• TASK ITEM:
Wherever pictures occur in the entries below, leave them out and retype the rest exactly.

====================

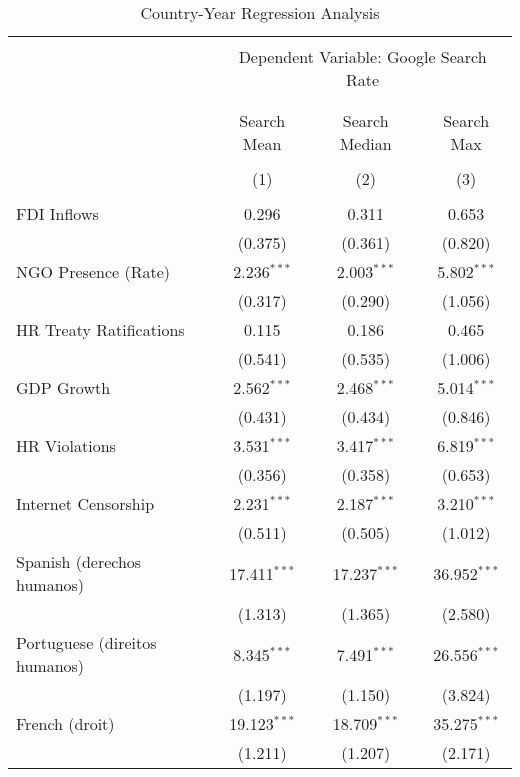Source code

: 
\begin{table}[!htbp] \centering 
  \caption{Country-Year Regression Analysis} 
  \label{} 
\begin{tabular}{@{\extracolsep{5pt}}lccc} 
\\[-1.8ex]\hline 
\hline \\[-1.8ex] 
 & \multicolumn{3}{c}{Dependent Variable: Google Search Rate} \\ 
\cline{2-4} 
\\[-1.8ex] & \multicolumn{3}{c}{ } \\ 
 & Search Mean & Search Median & Search Max \\ 
\\[-1.8ex] & (1) & (2) & (3)\\ 
\hline \\[-1.8ex] 
 FDI Inflows & 0.296 & 0.311 & 0.653 \\ 
  & (0.375) & (0.361) & (0.820) \\ 
  NGO Presence (Rate) & 2.236$^{***}$ & 2.003$^{***}$ & 5.802$^{***}$ \\ 
  & (0.317) & (0.290) & (1.056) \\ 
  HR Treaty Ratifications & 0.115 & 0.186 & 0.465 \\ 
  & (0.541) & (0.535) & (1.006) \\ 
  GDP Growth & 2.562$^{***}$ & 2.468$^{***}$ & 5.014$^{***}$ \\ 
  & (0.431) & (0.434) & (0.846) \\ 
  HR Violations & 3.531$^{***}$ & 3.417$^{***}$ & 6.819$^{***}$ \\ 
  & (0.356) & (0.358) & (0.653) \\ 
  Internet Censorship & 2.231$^{***}$ & 2.187$^{***}$ & 3.210$^{***}$ \\ 
  & (0.511) & (0.505) & (1.012) \\ 
  Spanish (derechos humanos) & 17.411$^{***}$ & 17.237$^{***}$ & 36.952$^{***}$ \\ 
  & (1.313) & (1.365) & (2.580) \\ 
  Portuguese (direitos humanos) & 8.345$^{***}$ & 7.491$^{***}$ & 26.556$^{***}$ \\ 
  & (1.197) & (1.150) & (3.824) \\ 
  French (droit) & 19.123$^{***}$ & 18.709$^{***}$ & 35.275$^{***}$ \\ 
  & (1.211) & (1.207) & (2.171) \\ 

\end{tabular}
\end{table}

====================

• RESULT FOR THIS TASK:
Source code

: 
\begin{table}[!htbp] \centering 
  \caption{Country-Year Regression Analysis} 
  \label{} 
\begin{tabular}{@{\extracolsep{5pt}}lccc} 
\\[-1.8ex]\hline 
\hline \\[-1.8ex] 
 & \multicolumn{3}{c}{Dependent Variable: Google Search Rate} \\ 
\cline{2-4} 
\\[-1.8ex] & \multicolumn{3}{c}{ } \\ 
 & Search Mean & Search Median & Search Max \\ 
\\[-1.8ex] & (1) & (2) & (3)\\ 
\hline \\[-1.8ex] 
 FDI Inflows & 0.296 & 0.311 & 0.653 \\ 
  & (0.375) & (0.361) & (0.820) \\ 
  NGO Presence (Rate) & 2.236$^{***}$ & 2.003$^{***}$ & 5.802$^{***}$ \\ 
  & (0.317) & (0.290) & (1.056) \\ 
  HR Treaty Ratifications & 0.115 & 0.186 & 0.465 \\ 
  & (0.541) & (0.535) & (1.006) \\ 
  GDP Growth & 2.562$^{***}$ & 2.468$^{***}$ & 5.014$^{***}$ \\ 
  & (0.431) & (0.434) & (0.846) \\ 
  HR Violations & 3.531$^{***}$ & 3.417$^{***}$ & 6.819$^{***}$ \\ 
  & (0.356) & (0.358) & (0.653) \\ 
  Internet Censorship & 2.231$^{***}$ & 2.187$^{***}$ & 3.210$^{***}$ \\ 
  & (0.511) & (0.505) & (1.012) \\ 
  Spanish (derechos humanos) & 17.411$^{***}$ & 17.237$^{***}$ & 36.952$^{***}$ \\ 
  & (1.313) & (1.365) & (2.580) \\ 
  Portuguese (direitos humanos) & 8.345$^{***}$ & 7.491$^{***}$ & 26.556$^{***}$ \\ 
  & (1.197) & (1.150) & (3.824) \\ 
  French (droit) & 19.123$^{***}$ & 18.709$^{***}$ & 35.275$^{***}$ \\ 
  & (1.211) & (1.207) & (2.171) \\ 

\end{tabular}
\end{table}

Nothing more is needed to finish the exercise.